---------- Given data

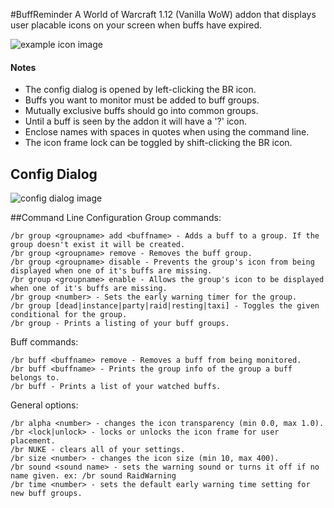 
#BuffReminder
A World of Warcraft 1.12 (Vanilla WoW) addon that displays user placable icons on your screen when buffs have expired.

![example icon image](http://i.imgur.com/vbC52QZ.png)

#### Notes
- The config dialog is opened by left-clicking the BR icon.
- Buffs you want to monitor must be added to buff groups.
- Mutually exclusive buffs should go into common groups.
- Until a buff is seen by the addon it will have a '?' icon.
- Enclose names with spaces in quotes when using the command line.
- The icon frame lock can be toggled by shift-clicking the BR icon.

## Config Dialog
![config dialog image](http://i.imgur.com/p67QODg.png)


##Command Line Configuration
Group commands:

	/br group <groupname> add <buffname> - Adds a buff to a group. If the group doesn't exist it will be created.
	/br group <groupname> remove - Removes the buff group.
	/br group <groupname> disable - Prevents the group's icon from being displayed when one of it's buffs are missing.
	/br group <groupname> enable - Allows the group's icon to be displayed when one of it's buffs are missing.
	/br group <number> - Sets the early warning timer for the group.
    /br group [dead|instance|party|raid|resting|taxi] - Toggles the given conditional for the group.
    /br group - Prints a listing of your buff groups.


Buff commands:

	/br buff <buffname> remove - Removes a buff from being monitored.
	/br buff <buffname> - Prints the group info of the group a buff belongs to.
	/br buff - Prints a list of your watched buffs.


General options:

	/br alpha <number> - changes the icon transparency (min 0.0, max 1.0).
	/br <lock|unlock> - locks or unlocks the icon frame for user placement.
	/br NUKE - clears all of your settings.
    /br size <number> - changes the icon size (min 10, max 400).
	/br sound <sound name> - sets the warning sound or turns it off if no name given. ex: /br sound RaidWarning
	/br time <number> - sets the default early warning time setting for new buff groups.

--------------------
---------- Given data

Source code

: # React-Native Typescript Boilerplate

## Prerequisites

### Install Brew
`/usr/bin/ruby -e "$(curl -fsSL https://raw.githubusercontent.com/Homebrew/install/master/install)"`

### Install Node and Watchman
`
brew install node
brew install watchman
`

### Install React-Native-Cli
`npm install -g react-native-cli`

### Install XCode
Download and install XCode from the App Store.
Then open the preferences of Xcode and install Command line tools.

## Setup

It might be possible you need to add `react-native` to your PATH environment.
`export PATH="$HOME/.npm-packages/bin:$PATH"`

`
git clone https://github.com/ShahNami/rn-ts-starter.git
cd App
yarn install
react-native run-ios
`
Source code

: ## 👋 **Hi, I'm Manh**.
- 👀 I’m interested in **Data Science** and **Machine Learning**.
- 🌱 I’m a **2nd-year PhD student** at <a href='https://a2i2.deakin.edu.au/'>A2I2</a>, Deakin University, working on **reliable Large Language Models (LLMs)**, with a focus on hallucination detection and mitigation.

--------------------
---------- Given data

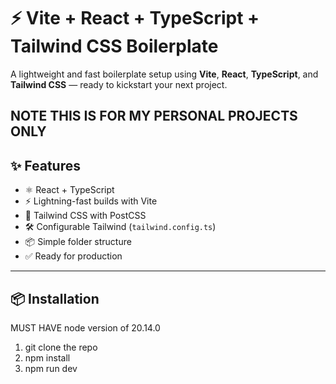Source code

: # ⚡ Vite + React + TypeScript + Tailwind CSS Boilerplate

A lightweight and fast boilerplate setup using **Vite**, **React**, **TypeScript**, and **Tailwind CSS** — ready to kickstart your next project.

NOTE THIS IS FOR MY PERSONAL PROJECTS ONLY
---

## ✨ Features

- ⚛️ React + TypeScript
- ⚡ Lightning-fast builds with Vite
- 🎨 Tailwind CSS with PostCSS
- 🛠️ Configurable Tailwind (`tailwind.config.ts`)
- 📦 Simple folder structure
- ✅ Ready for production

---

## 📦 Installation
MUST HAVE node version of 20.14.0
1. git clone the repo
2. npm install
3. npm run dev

--------------------

**Exercise brief**
Would you print exactly, and only, the lines of the data above from the line with "#BuffReminder" through the line with "new buff groups.", inclusive?

**Final answer**
#BuffReminder
A World of Warcraft 1.12 (Vanilla WoW) addon that displays user placable icons on your screen when buffs have expired.

![example icon image](http://i.imgur.com/vbC52QZ.png)

#### Notes
- The config dialog is opened by left-clicking the BR icon.
- Buffs you want to monitor must be added to buff groups.
- Mutually exclusive buffs should go into common groups.
- Until a buff is seen by the addon it will have a '?' icon.
- Enclose names with spaces in quotes when using the command line.
- The icon frame lock can be toggled by shift-clicking the BR icon.

## Config Dialog
![config dialog image](http://i.imgur.com/p67QODg.png)


##Command Line Configuration
Group commands:

	/br group <groupname> add <buffname> - Adds a buff to a group. If the group doesn't exist it will be created.
	/br group <groupname> remove - Removes the buff group.
	/br group <groupname> disable - Prevents the group's icon from being displayed when one of it's buffs are missing.
	/br group <groupname> enable - Allows the group's icon to be displayed when one of it's buffs are missing.
	/br group <number> - Sets the early warning timer for the group.
    /br group [dead|instance|party|raid|resting|taxi] - Toggles the given conditional for the group.
    /br group - Prints a listing of your buff groups.


Buff commands:

	/br buff <buffname> remove - Removes a buff from being monitored.
	/br buff <buffname> - Prints the group info of the group a buff belongs to.
	/br buff - Prints a list of your watched buffs.


General options:

	/br alpha <number> - changes the icon transparency (min 0.0, max 1.0).
	/br <lock|unlock> - locks or unlocks the icon frame for user placement.
	/br NUKE - clears all of your settings.
    /br size <number> - changes the icon size (min 10, max 400).
	/br sound <sound name> - sets the warning sound or turns it off if no name given. ex: /br sound RaidWarning
	/br time <number> - sets the default early warning time setting for new buff groups.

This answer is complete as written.